> [Assigned task]: Although the data below holds other lines too, output only those from the line with "to work for" up to and including the line with "worth repeating, this", exactly as they appear.

> [Extracted information]:

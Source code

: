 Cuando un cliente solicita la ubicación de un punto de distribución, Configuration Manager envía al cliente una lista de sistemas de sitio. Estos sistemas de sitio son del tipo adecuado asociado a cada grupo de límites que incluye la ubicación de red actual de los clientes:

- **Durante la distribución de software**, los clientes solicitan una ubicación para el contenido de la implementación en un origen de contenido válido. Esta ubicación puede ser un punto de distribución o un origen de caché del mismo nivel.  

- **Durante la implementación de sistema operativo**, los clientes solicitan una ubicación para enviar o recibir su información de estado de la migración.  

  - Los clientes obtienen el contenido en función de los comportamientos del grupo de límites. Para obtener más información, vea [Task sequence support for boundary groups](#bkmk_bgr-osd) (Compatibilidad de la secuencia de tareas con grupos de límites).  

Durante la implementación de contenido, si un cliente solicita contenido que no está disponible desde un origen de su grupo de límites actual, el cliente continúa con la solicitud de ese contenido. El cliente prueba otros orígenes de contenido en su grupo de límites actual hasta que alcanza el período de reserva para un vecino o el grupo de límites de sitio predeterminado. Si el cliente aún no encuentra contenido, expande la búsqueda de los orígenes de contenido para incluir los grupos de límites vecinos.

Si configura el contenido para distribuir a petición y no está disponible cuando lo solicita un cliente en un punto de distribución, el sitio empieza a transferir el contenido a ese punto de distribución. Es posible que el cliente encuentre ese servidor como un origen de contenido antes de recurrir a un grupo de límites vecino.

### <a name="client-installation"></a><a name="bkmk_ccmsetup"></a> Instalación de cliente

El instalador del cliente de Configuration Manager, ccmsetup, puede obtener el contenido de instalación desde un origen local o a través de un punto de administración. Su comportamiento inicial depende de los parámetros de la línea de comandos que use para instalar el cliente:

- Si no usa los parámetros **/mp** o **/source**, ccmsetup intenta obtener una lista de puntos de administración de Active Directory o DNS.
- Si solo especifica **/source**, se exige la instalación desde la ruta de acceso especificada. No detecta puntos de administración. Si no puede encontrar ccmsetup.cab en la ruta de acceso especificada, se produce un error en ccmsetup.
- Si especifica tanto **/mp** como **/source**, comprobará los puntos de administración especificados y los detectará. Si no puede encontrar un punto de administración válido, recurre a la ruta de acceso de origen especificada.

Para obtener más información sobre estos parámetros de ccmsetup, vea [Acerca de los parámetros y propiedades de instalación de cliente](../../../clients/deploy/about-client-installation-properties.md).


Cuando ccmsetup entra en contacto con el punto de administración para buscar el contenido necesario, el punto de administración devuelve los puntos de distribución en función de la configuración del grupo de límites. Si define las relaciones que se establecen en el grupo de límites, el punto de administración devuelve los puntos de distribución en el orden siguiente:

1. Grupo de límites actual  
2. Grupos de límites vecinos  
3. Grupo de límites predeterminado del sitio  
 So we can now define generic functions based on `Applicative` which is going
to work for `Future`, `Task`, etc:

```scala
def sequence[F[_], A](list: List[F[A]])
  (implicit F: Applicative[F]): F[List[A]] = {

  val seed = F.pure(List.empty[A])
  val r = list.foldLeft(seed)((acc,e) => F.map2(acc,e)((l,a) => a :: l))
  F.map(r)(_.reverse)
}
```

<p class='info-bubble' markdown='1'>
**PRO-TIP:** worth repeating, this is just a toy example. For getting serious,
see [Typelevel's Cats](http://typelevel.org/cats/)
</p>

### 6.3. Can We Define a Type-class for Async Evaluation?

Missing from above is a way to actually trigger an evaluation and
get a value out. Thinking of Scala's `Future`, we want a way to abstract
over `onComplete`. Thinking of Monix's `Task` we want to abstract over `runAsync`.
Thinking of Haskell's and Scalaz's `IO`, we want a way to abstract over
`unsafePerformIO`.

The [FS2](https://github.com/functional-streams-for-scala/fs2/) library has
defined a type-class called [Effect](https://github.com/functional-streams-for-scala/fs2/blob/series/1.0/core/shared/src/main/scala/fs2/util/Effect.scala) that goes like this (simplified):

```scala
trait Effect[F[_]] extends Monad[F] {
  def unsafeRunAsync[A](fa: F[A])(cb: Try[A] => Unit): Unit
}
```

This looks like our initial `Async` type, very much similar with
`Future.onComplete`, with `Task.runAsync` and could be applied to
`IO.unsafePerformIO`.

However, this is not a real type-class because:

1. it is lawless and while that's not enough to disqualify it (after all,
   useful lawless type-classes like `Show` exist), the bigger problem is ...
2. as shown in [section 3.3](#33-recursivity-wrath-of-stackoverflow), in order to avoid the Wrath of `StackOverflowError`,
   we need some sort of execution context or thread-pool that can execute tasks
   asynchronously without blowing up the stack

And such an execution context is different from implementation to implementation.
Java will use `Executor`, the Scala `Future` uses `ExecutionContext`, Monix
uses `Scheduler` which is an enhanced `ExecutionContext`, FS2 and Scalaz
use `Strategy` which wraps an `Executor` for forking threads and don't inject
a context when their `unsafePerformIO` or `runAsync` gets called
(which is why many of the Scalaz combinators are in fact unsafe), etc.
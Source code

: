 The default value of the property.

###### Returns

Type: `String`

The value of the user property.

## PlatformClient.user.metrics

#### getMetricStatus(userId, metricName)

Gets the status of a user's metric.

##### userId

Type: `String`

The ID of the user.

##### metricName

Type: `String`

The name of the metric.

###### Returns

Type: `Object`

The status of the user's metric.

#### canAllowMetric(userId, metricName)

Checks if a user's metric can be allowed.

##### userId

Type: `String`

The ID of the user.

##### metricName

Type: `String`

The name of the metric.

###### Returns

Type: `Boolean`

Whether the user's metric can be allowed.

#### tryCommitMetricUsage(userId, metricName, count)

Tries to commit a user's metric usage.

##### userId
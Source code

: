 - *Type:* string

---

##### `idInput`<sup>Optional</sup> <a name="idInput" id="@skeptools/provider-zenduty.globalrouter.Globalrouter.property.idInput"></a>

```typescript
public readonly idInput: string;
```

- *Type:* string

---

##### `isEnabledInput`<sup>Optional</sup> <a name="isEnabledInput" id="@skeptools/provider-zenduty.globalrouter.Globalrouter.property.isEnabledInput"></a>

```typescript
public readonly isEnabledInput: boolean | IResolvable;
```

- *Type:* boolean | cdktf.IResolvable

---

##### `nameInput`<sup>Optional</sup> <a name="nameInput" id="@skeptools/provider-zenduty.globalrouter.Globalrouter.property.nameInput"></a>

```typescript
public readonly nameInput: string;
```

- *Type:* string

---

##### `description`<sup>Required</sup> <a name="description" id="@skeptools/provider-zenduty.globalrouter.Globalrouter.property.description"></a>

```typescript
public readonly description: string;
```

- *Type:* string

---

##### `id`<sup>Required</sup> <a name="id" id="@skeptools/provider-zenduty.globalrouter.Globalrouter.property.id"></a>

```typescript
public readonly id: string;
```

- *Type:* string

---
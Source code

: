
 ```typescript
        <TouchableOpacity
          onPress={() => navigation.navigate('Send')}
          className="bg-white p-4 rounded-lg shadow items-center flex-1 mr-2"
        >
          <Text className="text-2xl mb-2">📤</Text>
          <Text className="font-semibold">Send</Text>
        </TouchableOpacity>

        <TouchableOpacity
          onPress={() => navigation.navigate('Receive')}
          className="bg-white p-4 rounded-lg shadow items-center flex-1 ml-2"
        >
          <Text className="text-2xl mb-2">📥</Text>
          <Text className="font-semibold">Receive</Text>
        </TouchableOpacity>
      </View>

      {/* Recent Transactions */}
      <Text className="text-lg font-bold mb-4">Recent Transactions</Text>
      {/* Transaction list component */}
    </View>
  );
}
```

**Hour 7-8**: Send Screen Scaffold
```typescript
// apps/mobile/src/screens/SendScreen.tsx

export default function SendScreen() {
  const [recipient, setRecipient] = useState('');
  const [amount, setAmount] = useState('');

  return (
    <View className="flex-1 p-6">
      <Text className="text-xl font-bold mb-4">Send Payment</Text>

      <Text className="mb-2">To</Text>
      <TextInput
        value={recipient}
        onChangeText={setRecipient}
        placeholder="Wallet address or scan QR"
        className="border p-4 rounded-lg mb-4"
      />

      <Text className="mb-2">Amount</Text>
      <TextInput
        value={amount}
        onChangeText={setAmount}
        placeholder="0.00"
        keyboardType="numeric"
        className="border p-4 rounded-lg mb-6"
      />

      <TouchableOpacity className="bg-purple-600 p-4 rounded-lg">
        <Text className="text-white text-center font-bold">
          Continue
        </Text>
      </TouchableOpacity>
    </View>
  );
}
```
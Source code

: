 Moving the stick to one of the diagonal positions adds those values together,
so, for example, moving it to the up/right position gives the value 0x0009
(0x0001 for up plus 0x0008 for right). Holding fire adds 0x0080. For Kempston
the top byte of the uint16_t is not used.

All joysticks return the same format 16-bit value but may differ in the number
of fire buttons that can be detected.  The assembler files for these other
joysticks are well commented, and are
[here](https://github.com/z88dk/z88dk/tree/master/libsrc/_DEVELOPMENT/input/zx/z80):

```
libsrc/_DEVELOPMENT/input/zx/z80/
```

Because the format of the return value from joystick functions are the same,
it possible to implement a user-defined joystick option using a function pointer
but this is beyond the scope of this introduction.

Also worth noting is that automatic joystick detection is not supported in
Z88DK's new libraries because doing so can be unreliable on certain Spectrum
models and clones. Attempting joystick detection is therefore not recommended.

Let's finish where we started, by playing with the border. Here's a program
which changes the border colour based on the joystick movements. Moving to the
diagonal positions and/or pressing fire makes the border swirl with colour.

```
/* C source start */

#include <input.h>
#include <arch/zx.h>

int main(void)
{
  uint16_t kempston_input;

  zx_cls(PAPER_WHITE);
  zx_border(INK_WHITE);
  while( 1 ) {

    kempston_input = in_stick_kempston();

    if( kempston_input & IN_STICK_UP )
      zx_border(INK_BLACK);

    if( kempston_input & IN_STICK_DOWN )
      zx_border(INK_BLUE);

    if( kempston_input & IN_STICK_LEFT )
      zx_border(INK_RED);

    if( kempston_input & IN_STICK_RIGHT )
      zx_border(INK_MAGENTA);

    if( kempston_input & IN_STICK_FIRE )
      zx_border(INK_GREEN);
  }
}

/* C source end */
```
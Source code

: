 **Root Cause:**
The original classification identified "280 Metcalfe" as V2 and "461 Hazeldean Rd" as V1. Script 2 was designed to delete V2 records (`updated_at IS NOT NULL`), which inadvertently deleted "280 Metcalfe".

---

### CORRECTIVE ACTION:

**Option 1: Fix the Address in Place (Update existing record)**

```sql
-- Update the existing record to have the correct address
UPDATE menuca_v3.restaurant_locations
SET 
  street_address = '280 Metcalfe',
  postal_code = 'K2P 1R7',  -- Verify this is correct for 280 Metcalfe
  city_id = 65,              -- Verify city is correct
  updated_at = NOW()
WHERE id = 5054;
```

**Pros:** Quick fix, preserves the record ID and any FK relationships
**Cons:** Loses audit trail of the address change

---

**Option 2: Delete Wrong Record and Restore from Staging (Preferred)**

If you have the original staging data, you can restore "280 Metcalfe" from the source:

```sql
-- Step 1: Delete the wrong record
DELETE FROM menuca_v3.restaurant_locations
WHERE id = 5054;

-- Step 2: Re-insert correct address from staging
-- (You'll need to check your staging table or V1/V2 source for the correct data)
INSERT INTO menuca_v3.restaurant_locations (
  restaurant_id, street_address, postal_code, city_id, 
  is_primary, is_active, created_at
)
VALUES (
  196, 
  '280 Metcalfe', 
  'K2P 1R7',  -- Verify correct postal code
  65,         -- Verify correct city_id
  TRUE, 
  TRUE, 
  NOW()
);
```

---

> [Task answer]:
to work for `Future`, `Task`, etc:

```scala
def sequence[F[_], A](list: List[F[A]])
  (implicit F: Applicative[F]): F[List[A]] = {

  val seed = F.pure(List.empty[A])
  val r = list.foldLeft(seed)((acc,e) => F.map2(acc,e)((l,a) => a :: l))
  F.map(r)(_.reverse)
}
```

<p class='info-bubble' markdown='1'>
**PRO-TIP:** worth repeating, this is just a toy example. For getting serious,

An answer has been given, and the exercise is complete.